▶ **BRIEF**
Render every entry verbatim.

▶ **DATA SHOWN**
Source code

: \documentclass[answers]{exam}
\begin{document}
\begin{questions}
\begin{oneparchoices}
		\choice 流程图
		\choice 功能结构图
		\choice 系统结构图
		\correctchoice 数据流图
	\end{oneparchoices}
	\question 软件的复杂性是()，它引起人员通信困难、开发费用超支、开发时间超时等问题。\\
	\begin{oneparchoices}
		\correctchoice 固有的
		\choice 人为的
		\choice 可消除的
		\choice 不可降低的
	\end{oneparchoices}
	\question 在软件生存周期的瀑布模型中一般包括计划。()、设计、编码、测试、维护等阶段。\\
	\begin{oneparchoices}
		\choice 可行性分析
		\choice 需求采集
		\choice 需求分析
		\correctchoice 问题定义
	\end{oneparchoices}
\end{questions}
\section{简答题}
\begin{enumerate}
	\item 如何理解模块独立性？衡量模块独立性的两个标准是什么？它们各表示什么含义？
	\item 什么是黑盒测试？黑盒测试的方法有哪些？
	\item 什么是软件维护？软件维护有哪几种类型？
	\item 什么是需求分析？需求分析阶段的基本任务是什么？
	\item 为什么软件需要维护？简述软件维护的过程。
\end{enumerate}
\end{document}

▶ **RESULT BELOW**
Source code

: \documentclass[answers]{exam}
\begin{document}
\begin{questions}
\begin{oneparchoices}
		\choice 流程图
		\choice 功能结构图
		\choice 系统结构图
		\correctchoice 数据流图
	\end{oneparchoices}
	\question 软件的复杂性是()，它引起人员通信困难、开发费用超支、开发时间超时等问题。\\
	\begin{oneparchoices}
		\correctchoice 固有的
		\choice 人为的
		\choice 可消除的
		\choice 不可降低的
	\end{oneparchoices}
	\question 在软件生存周期的瀑布模型中一般包括计划。()、设计、编码、测试、维护等阶段。\\
	\begin{oneparchoices}
		\choice 可行性分析
		\choice 需求采集
		\choice 需求分析
		\correctchoice 问题定义
	\end{oneparchoices}
\end{questions}
\section{简答题}
\begin{enumerate}
	\item 如何理解模块独立性？衡量模块独立性的两个标准是什么？它们各表示什么含义？
	\item 什么是黑盒测试？黑盒测试的方法有哪些？
	\item 什么是软件维护？软件维护有哪几种类型？
	\item 什么是需求分析？需求分析阶段的基本任务是什么？
	\item 为什么软件需要维护？简述软件维护的过程。
\end{enumerate}
\end{document}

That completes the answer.